マーケティングは「市場・経済」だけでなくなる


いま社会情勢やテクノロジー、消費者の意識などが急速に変化し、マーケティングの置かれる役割も大きく移り変わっています。

市場は社会がうまく回っていないと成り立たない、さらに社会は地球環境が安定しないと成り立たちません。

世界のマーケターは、環境や社会、教育、メンタルヘルスに対して何ができるかを真剣に考えています。

ソーシャル・マーケティングは、SDG'sのバッヂを付けただけの表面的な味付けではなく、私たちを取り囲む環境や社会、人間に関係する問題を真正面から取り組むことです。

Z世代のインサイト


SNSにより発信やつながりが容易になった反面、コロナ以降つながり過ぎてむしろ孤独を感じるようになり、Z世代(1990~2000年代生まれ)の「メンタルヘルス」の問題が急増しています。

近年欧米や中国では「メンタルヘルス」「セルフケア」を切り口にしたスピリチュアルな製品やサービスが続々と立ち上がり、若い世代の熱烈な支持を得ています(世界の消費の40%がZ世代)

スピリチュアルは昔のオカルト的なものではなく、現在では「広いライフスタイルに関連した知恵」と捉えられています。

現代のスーパースターは、大阪なおみ、ビリーアイリッシュ、BTSなど、弱さや傷つきやすさにオープンであり深く共感できる存在です。

弱者を切り捨てるのではなく、弱さに真摯に向き合うべきこそが強さであるということに、人々が気づき始めています。


「信念」「優しさ」「勇気」が試される時代へ


ブランドが人々から信頼を得るうえで必要なことは、広報活動だけでなく、「信念」「優しさ」「勇気」の感覚がもてるかどうか?

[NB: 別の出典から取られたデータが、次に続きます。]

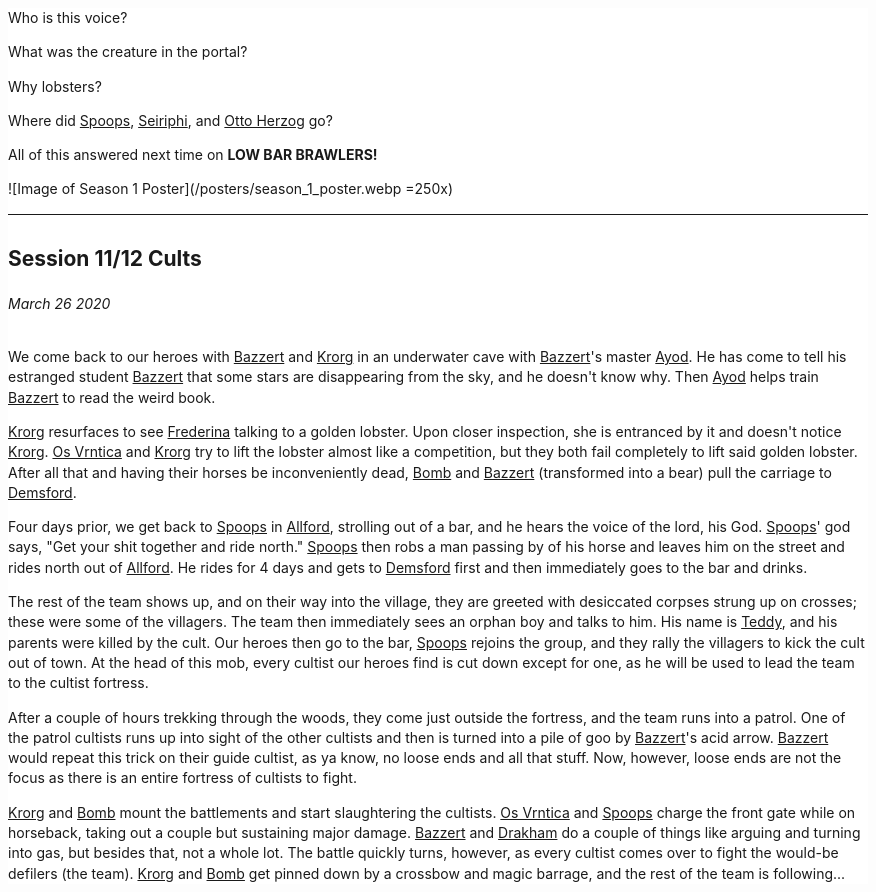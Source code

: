 Who is this voice?

What was the creature in the portal?

Why lobsters?

Where did [Spoops](/characters/spoops), [Seiriphi](/characters/seiriphi), and [Otto Herzog](/characters/otto-herzog) go?

All of this answered next time on **LOW BAR BRAWLERS!**

![Image of Season 1 Poster](/posters/season_1_poster.webp =250x)

---

## Session 11/12 Cults <a id='session 11 cults'></a>
###### March 26 2020

We come back to our heroes with [Bazzert](/characters/bazzert) and [Krorg](/characters/krorg) in an underwater cave with [Bazzert](/characters/bazzert)'s master [Ayod](/characters/ayod). He has come to tell his estranged student [Bazzert](/characters/bazzert) that some stars are disappearing from the sky, and he doesn't know why. Then [Ayod](/characters/ayod) helps train [Bazzert](/characters/bazzert) to read the weird book.

[Krorg](/characters/krorg) resurfaces to see [Frederina](/characters/frederina) talking to a golden lobster. Upon closer inspection, she is entranced by it and doesn't notice [Krorg](/characters/krorg). [Os Vrntica](/characters/os-vrntica) and [Krorg](/characters/krorg) try to lift the lobster almost like a competition, but they both fail completely to lift said golden lobster. After all that and having their horses be inconveniently dead, [Bomb](/characters/bomb) and [Bazzert](/characters/bazzert) (transformed into a bear) pull the carriage to [Demsford](/locations/demsford).

Four days prior, we get back to [Spoops](/characters/spoops) in [Allford](/locations/allford), strolling out of a bar, and he hears the voice of the lord, his God. [Spoops](/characters/spoops)' god says, "Get your shit together and ride north." [Spoops](/characters/spoops) then robs a man passing by of his horse and leaves him on the street and rides north out of [Allford](/locations/allford). He rides for 4 days and gets to [Demsford](/locations/demsford) first and then immediately goes to the bar and drinks.

The rest of the team shows up, and on their way into the village, they are greeted with desiccated corpses strung up on crosses; these were some of the villagers. The team then immediately sees an orphan boy and talks to him. His name is [Teddy](/characters/teddy), and his parents were killed by the cult. Our heroes then go to the bar, [Spoops](/characters/spoops) rejoins the group, and they rally the villagers to kick the cult out of town. At the head of this mob, every cultist our heroes find is cut down except for one, as he will be used to lead the team to the cultist fortress.

After a couple of hours trekking through the woods, they come just outside the fortress, and the team runs into a patrol. One of the patrol cultists runs up into sight of the other cultists and then is turned into a pile of goo by [Bazzert](/characters/bazzert)'s acid arrow. [Bazzert](/characters/bazzert) would repeat this trick on their guide cultist, as ya know, no loose ends and all that stuff. Now, however, loose ends are not the focus as there is an entire fortress of cultists to fight.

[Krorg](/characters/krorg) and [Bomb](/characters/bomb) mount the battlements and start slaughtering the cultists. [Os Vrntica](/characters/os-vrntica) and [Spoops](/characters/spoops) charge the front gate while on horseback, taking out a couple but sustaining major damage. [Bazzert](/characters/bazzert) and [Drakham](/characters/drakham) do a couple of things like arguing and turning into gas, but besides that, not a whole lot. The battle quickly turns, however, as every cultist comes over to fight the would-be defilers (the team). [Krorg](/characters/krorg) and [Bomb](/characters/bomb) get pinned down by a crossbow and magic barrage, and the rest of the team is following...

人種差別に抗議して国歌斉唱をボイコットしたアメリカンフットボール選手を起用したNIKEは、多くの人の批判にさらされたものの、結果的にはその信念が人々の強い支持を獲得しました。

これが日本の企業の場合、批判が集まった時点で撤回・謝罪となり、信念が貫けないなのではないでしょうか?
そのようなヌルい感覚では、支持も共感もされません。

モノがあふれ、価値観が多様化したいま、全方位的に認められることは不可能、というより時代遅れ。

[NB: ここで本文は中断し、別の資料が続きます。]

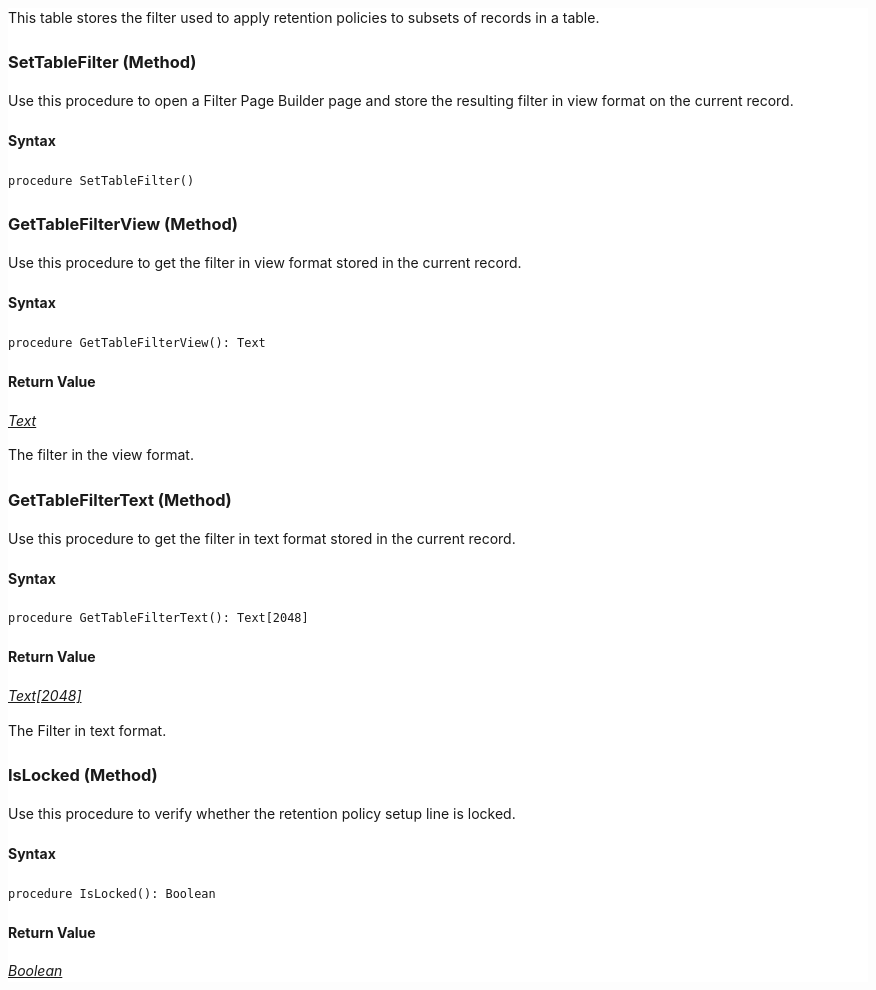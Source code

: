  This table stores the filter used to apply retention policies to subsets of records in a table.
 

### SetTableFilter (Method) <a name="SetTableFilter"></a> 

 Use this procedure to open a Filter Page Builder page and store the resulting filter in view format on the current record.
 

#### Syntax
```
procedure SetTableFilter()
```
### GetTableFilterView (Method) <a name="GetTableFilterView"></a> 

 Use this procedure to get the filter in view format stored in the current record.
 

#### Syntax
```
procedure GetTableFilterView(): Text
```
#### Return Value
*[Text](https://docs.microsoft.com/en-us/dynamics365/business-central/dev-itpro/developer/methods-auto/text/text-data-type)*

The filter in the view format. 
### GetTableFilterText (Method) <a name="GetTableFilterText"></a> 

 Use this procedure to get the filter in text format stored in the current record.
 

#### Syntax
```
procedure GetTableFilterText(): Text[2048]
```
#### Return Value
*[Text[2048]](https://docs.microsoft.com/en-us/dynamics365/business-central/dev-itpro/developer/methods-auto/text/text-data-type)*

The Filter in text format.
### IsLocked (Method) <a name="IsLocked"></a> 

 Use this procedure to verify whether the retention policy setup line is locked.
 

#### Syntax
```
procedure IsLocked(): Boolean
```
#### Return Value
*[Boolean](https://docs.microsoft.com/en-us/dynamics365/business-central/dev-itpro/developer/methods-auto/boolean/boolean-data-type)*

「みんなに好かれたい」「こうすればいいんでしょ」というよな場当たり的なことではなく、一部から嫌われようとも、自社の信念を語りストーリーを描けることに、人々は心動かされます。

これからマーケターがすべきこと


「最速」「時短」そんな言葉を多く見かけるようになり、さまざまなツールも登場して、資料作りやプレゼンが無意識のうちに手段から目的に変わっていることを見かけることが少なくありません。

マーケターが本来すべきことは、人々がどんな声をあげているか、しっかり傾聴していくこと。

データは人々が残した行動の結果です。
このデータの元になる人の心にどう寄り添うか、これからのマーケターは視座あげて広く見渡し、人々に対して自分は何ができるのかと深く考える大事になります。

まとめ


マーケティングはついテクニックに傾倒しがちですが、本書ではサーチコンソールやWEB広告など、そういった具体的な手法は一切書かれていません。

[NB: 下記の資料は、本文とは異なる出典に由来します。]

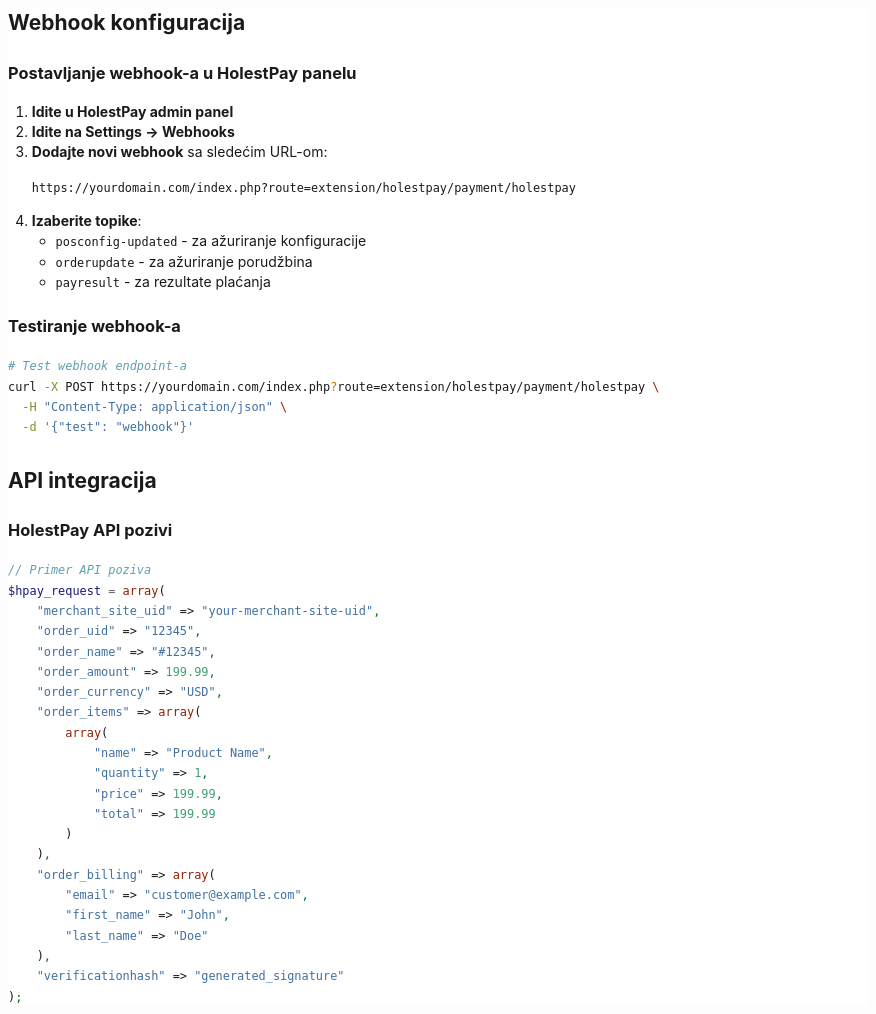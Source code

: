 ## Webhook konfiguracija

### Postavljanje webhook-a u HolestPay panelu

1. **Idite u HolestPay admin panel**
2. **Idite na Settings → Webhooks**
3. **Dodajte novi webhook** sa sledećim URL-om:
   ```
   https://yourdomain.com/index.php?route=extension/holestpay/payment/holestpay
   ```
4. **Izaberite topike**:
   - `posconfig-updated` - za ažuriranje konfiguracije
   - `orderupdate` - za ažuriranje porudžbina
   - `payresult` - za rezultate plaćanja

### Testiranje webhook-a

```bash
# Test webhook endpoint-a
curl -X POST https://yourdomain.com/index.php?route=extension/holestpay/payment/holestpay \
  -H "Content-Type: application/json" \
  -d '{"test": "webhook"}'
```

## API integracija

### HolestPay API pozivi

```php
// Primer API poziva
$hpay_request = array(
    "merchant_site_uid" => "your-merchant-site-uid",
    "order_uid" => "12345",
    "order_name" => "#12345",
    "order_amount" => 199.99,
    "order_currency" => "USD",
    "order_items" => array(
        array(
            "name" => "Product Name",
            "quantity" => 1,
            "price" => 199.99,
            "total" => 199.99
        )
    ),
    "order_billing" => array(
        "email" => "customer@example.com",
        "first_name" => "John",
        "last_name" => "Doe"
    ),
    "verificationhash" => "generated_signature"
);
```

マーケターとして、目を向けるべき核心部分を難しい語句を羅列することなく、サラッと軽妙に面白く書かれていますので、スルッと頭に入ってきます。

同じ仕事をするにしても、これらを知っておく知らないかで、あなたの今後のマーケティングが大きく変わってくるかもしれません。マーケティングの視点はマーケターだけでなく、ビジネスに携わる多くの方のチカラとなると思います。